• _PROVIDED ENTRIES_:
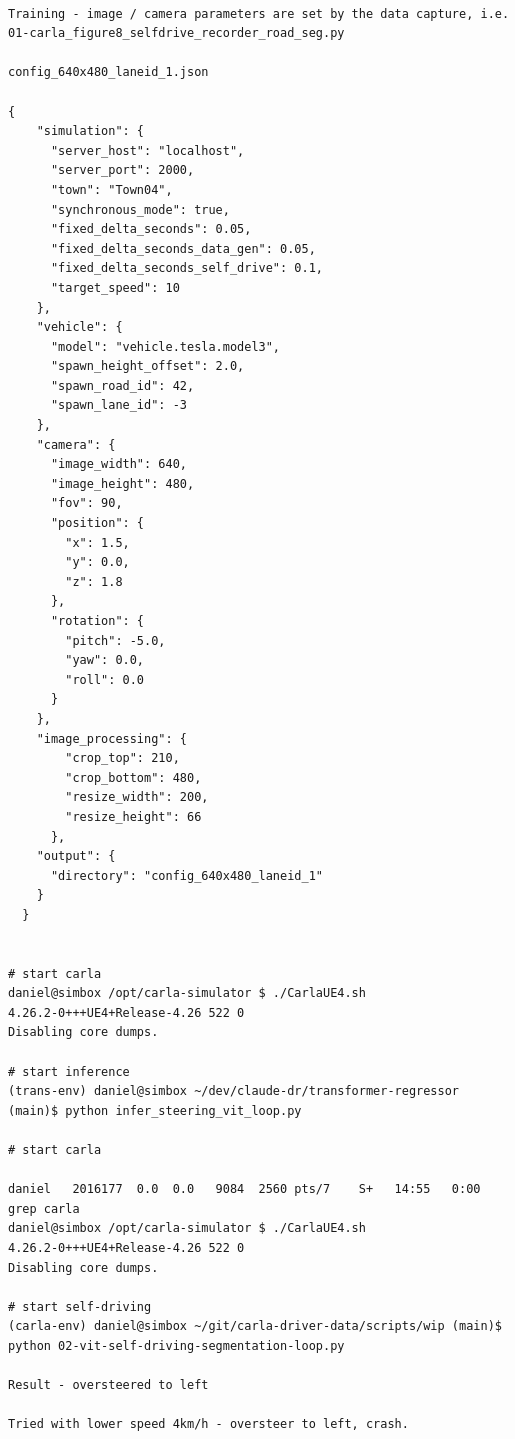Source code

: \begin{verbatim}

Training - image / camera parameters are set by the data capture, i.e. 01-carla_figure8_selfdrive_recorder_road_seg.py

config_640x480_laneid_1.json

{
    "simulation": {
      "server_host": "localhost",
      "server_port": 2000,
      "town": "Town04",
      "synchronous_mode": true,
      "fixed_delta_seconds": 0.05,
      "fixed_delta_seconds_data_gen": 0.05,
      "fixed_delta_seconds_self_drive": 0.1,      
      "target_speed": 10
    },
    "vehicle": {
      "model": "vehicle.tesla.model3",
      "spawn_height_offset": 2.0,
      "spawn_road_id": 42,
      "spawn_lane_id": -3      
    },
    "camera": {
      "image_width": 640,
      "image_height": 480,
      "fov": 90,
      "position": {
        "x": 1.5,
        "y": 0.0,
        "z": 1.8
      },
      "rotation": {
        "pitch": -5.0,
        "yaw": 0.0,
        "roll": 0.0
      }
    },
    "image_processing": {
        "crop_top": 210,
        "crop_bottom": 480,
        "resize_width": 200,
        "resize_height": 66	
      },    
    "output": {
      "directory": "config_640x480_laneid_1"
    }
  }


# start carla
daniel@simbox /opt/carla-simulator $ ./CarlaUE4.sh 
4.26.2-0+++UE4+Release-4.26 522 0
Disabling core dumps.

# start inference
(trans-env) daniel@simbox ~/dev/claude-dr/transformer-regressor (main)$ python infer_steering_vit_loop.py

# start carla

daniel   2016177  0.0  0.0   9084  2560 pts/7    S+   14:55   0:00 grep carla
daniel@simbox /opt/carla-simulator $ ./CarlaUE4.sh 
4.26.2-0+++UE4+Release-4.26 522 0
Disabling core dumps.

# start self-driving
(carla-env) daniel@simbox ~/git/carla-driver-data/scripts/wip (main)$ python 02-vit-self-driving-segmentation-loop.py 

Result - oversteered to left

Tried with lower speed 4km/h - oversteer to left, crash.


\end{verbatim}

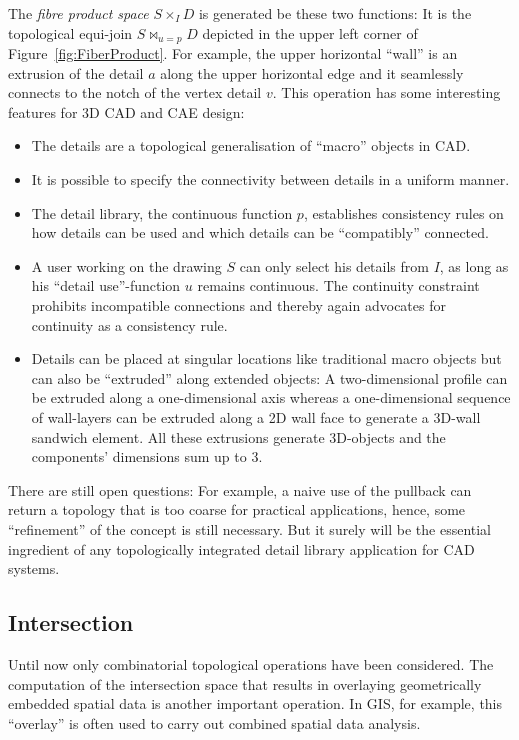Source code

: \documentclass[5p]{elsarticle}
\newcommand{\qq}[1]{``#1''}
\begin{document}
The \emph{fibre product space} $S \times_I D$ is generated be these two functions: 
It is the topological equi-join $S\Join_{u=p} D$ depicted in the upper 
left corner of Figure~\ref{fig:FiberProduct}. For example, the upper horizontal \qq{wall} is 
an extrusion of the detail $a$ along the upper horizontal edge and it seamlessly connects 
to the notch of the vertex detail $v$. 
This operation has some interesting features for 3D CAD and CAE design: 
\begin{itemize}
\item The details are a topological generalisation of \qq{macro} objects in CAD. 
\item It is possible to specify the connectivity between details in a uniform manner. 
\item The detail library, the continuous function $p$, establishes consistency rules on how 
      details can be used and which details can be \qq{compatibly} connected. 
\item A user working on the drawing $S$ can only select his details from $I$, as long as his 
      \qq{detail use}-function $u$ remains continuous. The continuity constraint prohibits 
      incompatible connections and thereby again advocates for continuity as a consistency rule. 
\item Details can be placed at singular locations like traditional macro objects but can also be 
      \qq{extruded} along extended objects: 
      A two-dimensional profile can be extruded along a one-dimensional axis whereas a 
      one-dimensional sequence of wall-layers can be extruded along a 2D wall 
      face to generate a 3D-wall sandwich element. All these extrusions generate 3D-objects 
      and the components' dimensions sum up to 3. 
\end{itemize}

There are still open questions: For example, a naive use of the pullback can return a topology 
that is too coarse for practical applications, hence, some \qq{refinement} of the concept is still 
necessary. But it surely will be the essential ingredient of any topologically integrated detail 
library application for CAD systems. 


\subsection{Intersection} 

Until now only combinatorial topological operations have been considered. 
The computation of the intersection space that results in overlaying 
geometrically embedded spatial data is another important operation. 
In GIS, for example, this \qq{overlay} is often used to carry out combined spatial 
data analysis. 
\end{document}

• _ACTION ITEM_:
Please transcribe the whole listing above exactly, with the images left out.

• _ANSWER FOR THE TASK_:
Source code

: \begin{verbatim}

Training - image / camera parameters are set by the data capture, i.e. 01-carla_figure8_selfdrive_recorder_road_seg.py

config_640x480_laneid_1.json

{
    "simulation": {
      "server_host": "localhost",
      "server_port": 2000,
      "town": "Town04",
      "synchronous_mode": true,
      "fixed_delta_seconds": 0.05,
      "fixed_delta_seconds_data_gen": 0.05,
      "fixed_delta_seconds_self_drive": 0.1,      
      "target_speed": 10
    },
    "vehicle": {
      "model": "vehicle.tesla.model3",
      "spawn_height_offset": 2.0,
      "spawn_road_id": 42,
      "spawn_lane_id": -3      
    },
    "camera": {
      "image_width": 640,
      "image_height": 480,
      "fov": 90,
      "position": {
        "x": 1.5,
        "y": 0.0,
        "z": 1.8
      },
      "rotation": {
        "pitch": -5.0,
        "yaw": 0.0,
        "roll": 0.0
      }
    },
    "image_processing": {
        "crop_top": 210,
        "crop_bottom": 480,
        "resize_width": 200,
        "resize_height": 66	
      },    
    "output": {
      "directory": "config_640x480_laneid_1"
    }
  }


# start carla
daniel@simbox /opt/carla-simulator $ ./CarlaUE4.sh 
4.26.2-0+++UE4+Release-4.26 522 0
Disabling core dumps.

# start inference
(trans-env) daniel@simbox ~/dev/claude-dr/transformer-regressor (main)$ python infer_steering_vit_loop.py

# start carla

daniel   2016177  0.0  0.0   9084  2560 pts/7    S+   14:55   0:00 grep carla
daniel@simbox /opt/carla-simulator $ ./CarlaUE4.sh 
4.26.2-0+++UE4+Release-4.26 522 0
Disabling core dumps.

# start self-driving
(carla-env) daniel@simbox ~/git/carla-driver-data/scripts/wip (main)$ python 02-vit-self-driving-segmentation-loop.py 

Result - oversteered to left

Tried with lower speed 4km/h - oversteer to left, crash.


\end{verbatim}

Source code

: \documentclass[5p]{elsarticle}
\newcommand{\qq}[1]{``#1''}
\begin{document}
The \emph{fibre product space} $S \times_I D$ is generated be these two functions: 
It is the topological equi-join $S\Join_{u=p} D$ depicted in the upper 
left corner of Figure~\ref{fig:FiberProduct}. For example, the upper horizontal \qq{wall} is 
an extrusion of the detail $a$ along the upper horizontal edge and it seamlessly connects 
to the notch of the vertex detail $v$. 
This operation has some interesting features for 3D CAD and CAE design: 
\begin{itemize}
\item The details are a topological generalisation of \qq{macro} objects in CAD. 
\item It is possible to specify the connectivity between details in a uniform manner. 
\item The detail library, the continuous function $p$, establishes consistency rules on how 
      details can be used and which details can be \qq{compatibly} connected. 
\item A user working on the drawing $S$ can only select his details from $I$, as long as his 
      \qq{detail use}-function $u$ remains continuous. The continuity constraint prohibits 
      incompatible connections and thereby again advocates for continuity as a consistency rule. 
\item Details can be placed at singular locations like traditional macro objects but can also be 
      \qq{extruded} along extended objects: 
      A two-dimensional profile can be extruded along a one-dimensional axis whereas a 
      one-dimensional sequence of wall-layers can be extruded along a 2D wall 
      face to generate a 3D-wall sandwich element. All these extrusions generate 3D-objects 
      and the components' dimensions sum up to 3. 
\end{itemize}

There are still open questions: For example, a naive use of the pullback can return a topology 
that is too coarse for practical applications, hence, some \qq{refinement} of the concept is still 
necessary. But it surely will be the essential ingredient of any topologically integrated detail 
library application for CAD systems. 


\subsection{Intersection} 

Until now only combinatorial topological operations have been considered. 
The computation of the intersection space that results in overlaying 
geometrically embedded spatial data is another important operation. 
In GIS, for example, this \qq{overlay} is often used to carry out combined spatial 
data analysis. 
\end{document}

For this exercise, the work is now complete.